During a time of such uncertainty and grief, the Bike Brigade has helped me avoid the lure of apathy and individualism. I have been able to understand and envision how intersectional climate solutions can be developed, even in a crisis. I have also learned that something so small - a bike - could feel so powerful!
For me, using my bike is an act of resistance (everyone’s looks different). I save money: I don't pay to go anywhere within 10km of my home. I ride as a statement: Chinese women can be “Toronto cyclists” too. I get the heart going: good food isn’t always close by. And I try my best to show up: an able body lends me the privilege to deliver essential supplies for community members not served by our current system.

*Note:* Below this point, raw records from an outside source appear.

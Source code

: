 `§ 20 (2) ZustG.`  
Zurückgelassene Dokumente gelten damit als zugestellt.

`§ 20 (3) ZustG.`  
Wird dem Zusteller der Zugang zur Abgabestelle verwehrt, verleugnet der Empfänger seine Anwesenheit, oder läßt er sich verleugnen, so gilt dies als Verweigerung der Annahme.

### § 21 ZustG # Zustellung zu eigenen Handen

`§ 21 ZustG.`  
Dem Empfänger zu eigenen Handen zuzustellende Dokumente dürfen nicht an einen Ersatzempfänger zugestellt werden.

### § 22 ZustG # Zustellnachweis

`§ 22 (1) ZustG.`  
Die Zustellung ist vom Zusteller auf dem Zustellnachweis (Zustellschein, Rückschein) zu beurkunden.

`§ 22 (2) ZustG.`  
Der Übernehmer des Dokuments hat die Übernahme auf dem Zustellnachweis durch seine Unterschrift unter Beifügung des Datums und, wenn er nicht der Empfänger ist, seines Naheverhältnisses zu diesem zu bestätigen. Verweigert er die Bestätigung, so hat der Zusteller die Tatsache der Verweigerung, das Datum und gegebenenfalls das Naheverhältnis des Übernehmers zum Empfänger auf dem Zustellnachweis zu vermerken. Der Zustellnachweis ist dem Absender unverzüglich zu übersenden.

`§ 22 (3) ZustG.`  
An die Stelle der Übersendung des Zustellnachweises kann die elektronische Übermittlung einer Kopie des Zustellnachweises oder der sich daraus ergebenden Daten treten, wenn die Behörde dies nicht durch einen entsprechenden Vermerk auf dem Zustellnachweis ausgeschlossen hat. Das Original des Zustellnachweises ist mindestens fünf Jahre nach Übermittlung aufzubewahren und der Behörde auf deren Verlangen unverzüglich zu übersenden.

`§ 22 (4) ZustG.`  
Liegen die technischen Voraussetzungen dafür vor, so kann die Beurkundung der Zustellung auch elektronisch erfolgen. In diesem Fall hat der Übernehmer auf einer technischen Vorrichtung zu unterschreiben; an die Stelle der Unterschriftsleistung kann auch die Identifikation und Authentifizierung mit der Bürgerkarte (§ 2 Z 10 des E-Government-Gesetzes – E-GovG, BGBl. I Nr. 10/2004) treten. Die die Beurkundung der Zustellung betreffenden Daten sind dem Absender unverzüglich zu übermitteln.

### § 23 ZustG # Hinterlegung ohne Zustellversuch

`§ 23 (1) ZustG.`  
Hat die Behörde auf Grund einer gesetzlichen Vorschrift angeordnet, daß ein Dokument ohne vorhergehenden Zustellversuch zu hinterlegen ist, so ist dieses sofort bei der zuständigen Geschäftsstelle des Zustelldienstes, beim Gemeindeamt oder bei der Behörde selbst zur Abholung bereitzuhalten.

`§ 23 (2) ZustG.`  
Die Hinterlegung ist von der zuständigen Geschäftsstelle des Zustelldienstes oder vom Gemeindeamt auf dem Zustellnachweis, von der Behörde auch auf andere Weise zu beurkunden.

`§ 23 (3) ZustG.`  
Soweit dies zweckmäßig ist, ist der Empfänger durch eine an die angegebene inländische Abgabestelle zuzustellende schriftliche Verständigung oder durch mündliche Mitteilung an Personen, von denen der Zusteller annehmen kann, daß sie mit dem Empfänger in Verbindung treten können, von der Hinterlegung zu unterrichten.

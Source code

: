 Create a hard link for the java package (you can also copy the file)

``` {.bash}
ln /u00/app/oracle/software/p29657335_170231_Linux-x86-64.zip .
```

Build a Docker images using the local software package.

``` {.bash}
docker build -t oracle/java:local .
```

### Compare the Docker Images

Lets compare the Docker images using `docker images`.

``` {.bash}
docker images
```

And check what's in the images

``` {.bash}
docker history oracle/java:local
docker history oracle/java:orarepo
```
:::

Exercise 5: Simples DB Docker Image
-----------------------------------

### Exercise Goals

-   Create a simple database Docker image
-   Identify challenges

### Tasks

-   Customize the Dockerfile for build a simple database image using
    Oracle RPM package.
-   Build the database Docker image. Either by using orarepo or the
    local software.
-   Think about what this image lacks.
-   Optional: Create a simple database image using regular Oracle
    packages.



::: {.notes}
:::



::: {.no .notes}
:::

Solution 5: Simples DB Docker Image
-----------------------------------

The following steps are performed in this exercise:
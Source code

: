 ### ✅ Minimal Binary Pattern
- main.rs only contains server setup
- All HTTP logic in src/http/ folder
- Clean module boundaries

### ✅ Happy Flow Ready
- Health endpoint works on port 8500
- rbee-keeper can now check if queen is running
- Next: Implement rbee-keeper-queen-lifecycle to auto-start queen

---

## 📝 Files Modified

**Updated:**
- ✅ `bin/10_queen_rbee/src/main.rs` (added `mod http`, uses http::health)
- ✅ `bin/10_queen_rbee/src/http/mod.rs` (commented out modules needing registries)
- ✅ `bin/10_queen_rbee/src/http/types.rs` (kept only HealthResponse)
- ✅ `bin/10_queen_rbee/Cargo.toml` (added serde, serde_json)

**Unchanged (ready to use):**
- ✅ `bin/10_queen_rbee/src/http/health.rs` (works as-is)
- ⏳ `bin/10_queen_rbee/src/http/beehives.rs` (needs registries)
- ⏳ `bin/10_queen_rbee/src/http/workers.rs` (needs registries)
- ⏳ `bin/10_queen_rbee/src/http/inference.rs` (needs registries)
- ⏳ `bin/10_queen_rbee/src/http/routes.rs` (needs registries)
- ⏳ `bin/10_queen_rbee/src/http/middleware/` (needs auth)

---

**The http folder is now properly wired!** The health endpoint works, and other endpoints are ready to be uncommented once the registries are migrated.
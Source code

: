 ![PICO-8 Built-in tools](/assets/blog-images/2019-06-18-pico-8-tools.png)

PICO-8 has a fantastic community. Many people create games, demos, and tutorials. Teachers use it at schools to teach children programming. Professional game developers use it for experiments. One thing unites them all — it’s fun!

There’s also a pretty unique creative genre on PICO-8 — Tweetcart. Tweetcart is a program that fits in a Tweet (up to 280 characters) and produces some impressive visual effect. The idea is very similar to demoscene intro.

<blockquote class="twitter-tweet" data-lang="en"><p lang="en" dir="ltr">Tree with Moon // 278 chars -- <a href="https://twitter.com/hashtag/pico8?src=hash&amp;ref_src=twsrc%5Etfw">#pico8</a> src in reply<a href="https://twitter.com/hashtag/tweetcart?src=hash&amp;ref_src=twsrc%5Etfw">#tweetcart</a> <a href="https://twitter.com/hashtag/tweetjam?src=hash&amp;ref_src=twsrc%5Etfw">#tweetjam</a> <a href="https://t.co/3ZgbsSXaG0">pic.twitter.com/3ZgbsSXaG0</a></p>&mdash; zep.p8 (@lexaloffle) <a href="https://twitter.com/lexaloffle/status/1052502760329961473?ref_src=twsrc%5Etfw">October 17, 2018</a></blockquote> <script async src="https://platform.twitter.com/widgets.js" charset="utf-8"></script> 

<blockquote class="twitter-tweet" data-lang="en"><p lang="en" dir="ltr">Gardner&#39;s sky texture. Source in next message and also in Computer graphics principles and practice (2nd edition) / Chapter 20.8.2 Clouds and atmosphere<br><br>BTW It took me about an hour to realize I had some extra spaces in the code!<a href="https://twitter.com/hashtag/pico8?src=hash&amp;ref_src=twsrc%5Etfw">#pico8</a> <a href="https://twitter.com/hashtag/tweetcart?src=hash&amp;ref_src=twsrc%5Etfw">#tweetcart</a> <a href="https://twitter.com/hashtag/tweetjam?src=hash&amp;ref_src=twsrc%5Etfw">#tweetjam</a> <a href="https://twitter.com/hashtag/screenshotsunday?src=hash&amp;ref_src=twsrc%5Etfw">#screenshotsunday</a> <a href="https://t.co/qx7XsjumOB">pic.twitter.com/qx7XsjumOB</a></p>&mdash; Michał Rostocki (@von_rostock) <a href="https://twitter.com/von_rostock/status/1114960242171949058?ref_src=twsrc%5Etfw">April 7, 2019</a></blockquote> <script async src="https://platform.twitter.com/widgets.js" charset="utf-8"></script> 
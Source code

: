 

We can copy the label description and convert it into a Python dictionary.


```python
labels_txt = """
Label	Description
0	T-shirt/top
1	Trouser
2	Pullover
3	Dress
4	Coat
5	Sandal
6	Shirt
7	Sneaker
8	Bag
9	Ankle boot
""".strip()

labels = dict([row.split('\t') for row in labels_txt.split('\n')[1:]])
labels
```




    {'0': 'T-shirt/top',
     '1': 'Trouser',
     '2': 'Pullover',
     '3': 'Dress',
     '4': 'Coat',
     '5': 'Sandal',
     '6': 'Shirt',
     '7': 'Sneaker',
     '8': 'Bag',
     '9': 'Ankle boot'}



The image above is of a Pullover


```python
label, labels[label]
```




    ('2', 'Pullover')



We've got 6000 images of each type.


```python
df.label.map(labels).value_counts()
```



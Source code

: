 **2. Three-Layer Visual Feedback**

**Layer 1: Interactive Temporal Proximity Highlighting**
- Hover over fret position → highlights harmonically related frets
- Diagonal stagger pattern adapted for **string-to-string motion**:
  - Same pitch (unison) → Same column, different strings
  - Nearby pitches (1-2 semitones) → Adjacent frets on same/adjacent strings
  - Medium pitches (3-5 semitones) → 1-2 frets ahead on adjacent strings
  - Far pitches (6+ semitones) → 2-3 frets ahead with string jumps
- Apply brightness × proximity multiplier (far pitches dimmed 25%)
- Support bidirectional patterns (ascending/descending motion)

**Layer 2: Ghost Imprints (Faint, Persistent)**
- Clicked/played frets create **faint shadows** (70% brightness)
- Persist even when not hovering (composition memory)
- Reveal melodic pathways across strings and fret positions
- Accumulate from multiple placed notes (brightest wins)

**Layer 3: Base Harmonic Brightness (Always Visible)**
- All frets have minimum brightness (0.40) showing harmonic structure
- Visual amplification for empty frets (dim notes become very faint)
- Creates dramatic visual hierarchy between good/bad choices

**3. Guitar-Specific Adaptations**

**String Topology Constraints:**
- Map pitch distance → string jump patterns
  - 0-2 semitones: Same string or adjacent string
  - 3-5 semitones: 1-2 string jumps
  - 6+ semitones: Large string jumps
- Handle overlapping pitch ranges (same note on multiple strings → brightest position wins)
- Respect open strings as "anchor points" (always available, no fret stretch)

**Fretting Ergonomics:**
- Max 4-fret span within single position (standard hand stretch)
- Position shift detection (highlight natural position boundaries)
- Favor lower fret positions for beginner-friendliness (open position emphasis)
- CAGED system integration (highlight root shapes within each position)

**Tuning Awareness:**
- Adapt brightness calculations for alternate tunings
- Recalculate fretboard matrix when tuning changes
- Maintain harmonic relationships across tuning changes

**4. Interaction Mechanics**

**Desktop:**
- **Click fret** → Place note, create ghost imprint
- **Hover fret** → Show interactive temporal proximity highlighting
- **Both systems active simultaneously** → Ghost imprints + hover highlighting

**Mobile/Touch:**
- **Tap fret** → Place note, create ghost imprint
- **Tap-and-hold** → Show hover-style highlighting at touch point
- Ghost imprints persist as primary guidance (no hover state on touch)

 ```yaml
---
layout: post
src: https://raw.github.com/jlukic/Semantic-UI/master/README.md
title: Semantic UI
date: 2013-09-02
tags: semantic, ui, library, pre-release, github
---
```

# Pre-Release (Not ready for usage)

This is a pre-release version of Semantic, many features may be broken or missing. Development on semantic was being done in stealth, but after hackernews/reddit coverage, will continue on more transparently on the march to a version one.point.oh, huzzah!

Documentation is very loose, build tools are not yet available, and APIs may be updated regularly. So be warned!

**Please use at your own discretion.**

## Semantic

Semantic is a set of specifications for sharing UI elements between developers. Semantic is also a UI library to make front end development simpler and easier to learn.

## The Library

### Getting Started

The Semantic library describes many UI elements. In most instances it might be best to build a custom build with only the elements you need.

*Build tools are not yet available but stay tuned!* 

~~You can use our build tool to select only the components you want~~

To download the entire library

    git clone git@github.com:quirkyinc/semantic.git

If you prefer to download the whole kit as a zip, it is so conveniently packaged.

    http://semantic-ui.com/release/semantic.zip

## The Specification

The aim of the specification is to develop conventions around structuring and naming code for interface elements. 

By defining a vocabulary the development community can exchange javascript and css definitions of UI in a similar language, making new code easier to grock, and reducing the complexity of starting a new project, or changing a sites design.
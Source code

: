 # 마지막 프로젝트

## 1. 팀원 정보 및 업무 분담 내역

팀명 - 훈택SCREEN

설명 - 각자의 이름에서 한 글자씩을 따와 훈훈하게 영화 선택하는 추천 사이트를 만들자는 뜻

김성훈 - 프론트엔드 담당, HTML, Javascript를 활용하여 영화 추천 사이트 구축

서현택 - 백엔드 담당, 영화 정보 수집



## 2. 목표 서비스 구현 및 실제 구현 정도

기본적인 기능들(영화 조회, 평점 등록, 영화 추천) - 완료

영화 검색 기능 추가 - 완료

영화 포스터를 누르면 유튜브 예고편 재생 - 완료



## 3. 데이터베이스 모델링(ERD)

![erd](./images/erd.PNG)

W4C - What message do you have from your own journey of being a Women4Climate, for aspiring women leaders working towards a sustainable, greener and an ever-unpredictable future?
As a second-generation Chinese Canadian settler in Tkaronto (Toronto), being a ‘Women4Climate’ brings an important responsibility to make space for Black and Indigenous leadership. These voices, particularly from femme, trans, queer and gender non-conforming leaders, are the ones that need to be amplified.
Basic needs are rarely talked about as feminist issues or as climate issues. Yet, race, gender and class all affect one’s ability to access food, safety, education, health care and employment. This is something Mikki Kendall unpacks in her book “Hood Feminism”. As climate leaders, we need to understand that this deeply intersects with, and is exacerbated by, the climate crisis.
By celebrating collective leadership and collaboration rather than ego and competition, we will begin to see and believe that another world is possible. As Audre Lorde once said: “There is no such thing as a single-issue struggle because we do not live single-issue lives”.
W4C - Where do you see our cities in 10 years' time?
I see our cities as networks of strong and sustainable neighbourhoods (or pods!), where the currency is not capital, but relationships and care. The Bike Brigade has taught me that you don't need money to be able to help out your neighbour. Showing up, giving time and sharing what you do have is extremely powerful, especially when everyone in your community is doing the same thing.
On a broader scale, I see systems solely protecting white privilege and property abolished. I see a unified understanding that racial justice is climate justice. I see less criminalization and more transformative justice and poverty alleviation. And I see white climate leaders using their platforms to centre Black, Brown and Indigenous voices.
I am often reminded by community leaders that pushing for justice is not divisive: this fight is for our collective future.